- **Work order**:
Could you restate, exactly and with nothing added, the lines from the start of the data through the line that holds "## 3. 데이터 모델링", leaving the pictures out?
*** Opening of Data for the task ***
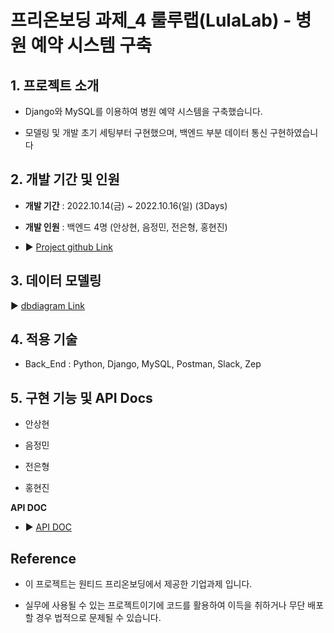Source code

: # 프리온보딩 과제_4 룰루랩(LulaLab) - 병원 예약 시스템 구축


## 1. 프로젝트 소개
  
- Django와 MySQL를 이용하여 병원 예약 시스템을 구축했습니다.
  
- 모델링 및 개발 초기 세팅부터 구현했으며, 백엔드 부분 데이터 통신 구현하였습니다
  

##

## 2. 개발 기간 및 인원

- **개발 기간** : 2022.10.14(금) ~ 2022.10.16(일) (3Days)
  
- **개발 인원** : 백엔드 4명 (안상현, 음정민, 전은형, 홍현진)
  
- ▶️ [Project github Link](https://github.com/AhnSang0915/pre_onboarding_4th_lulu_lab)
  

##

## 3. 데이터 모델링

▶️ [dbdiagram Link](https://dbdiagram.io/d/634921dff0018a1c5f030baa)


## 4. 적용 기술

- Back_End : Python, Django, MySQL, Postman, Slack, Zep
  

## 5. 구현 기능 및 API Docs
  
  
- 안상현

- 음정민

- 전은형
    
- 홍현진
    


**API DOC**
- ▶️ [API DOC](https://documenter.getpostman.com/view/22579998/2s8479zwn1)



## Reference

- 이 프로젝트는 원티드 프리온보딩에서 제공한 기업과제 입니다.
  
- 실무에 사용될 수 있는 프로젝트이기에 코드를 활용하여 이득을 취하거나 무단 배포할 경우 법적으로 문제될 수 있습니다.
*** Close of Data for the task ***
- **Exercise solution**:
Source code

: # 프리온보딩 과제_4 룰루랩(LulaLab) - 병원 예약 시스템 구축


## 1. 프로젝트 소개
  
- Django와 MySQL를 이용하여 병원 예약 시스템을 구축했습니다.
  
- 모델링 및 개발 초기 세팅부터 구현했으며, 백엔드 부분 데이터 통신 구현하였습니다
  

##

## 2. 개발 기간 및 인원

- **개발 기간** : 2022.10.14(금) ~ 2022.10.16(일) (3Days)
  
- **개발 인원** : 백엔드 4명 (안상현, 음정민, 전은형, 홍현진)
  
- ▶️ [Project github Link](https://github.com/AhnSang0915/pre_onboarding_4th_lulu_lab)
  

##

## 3. 데이터 모델링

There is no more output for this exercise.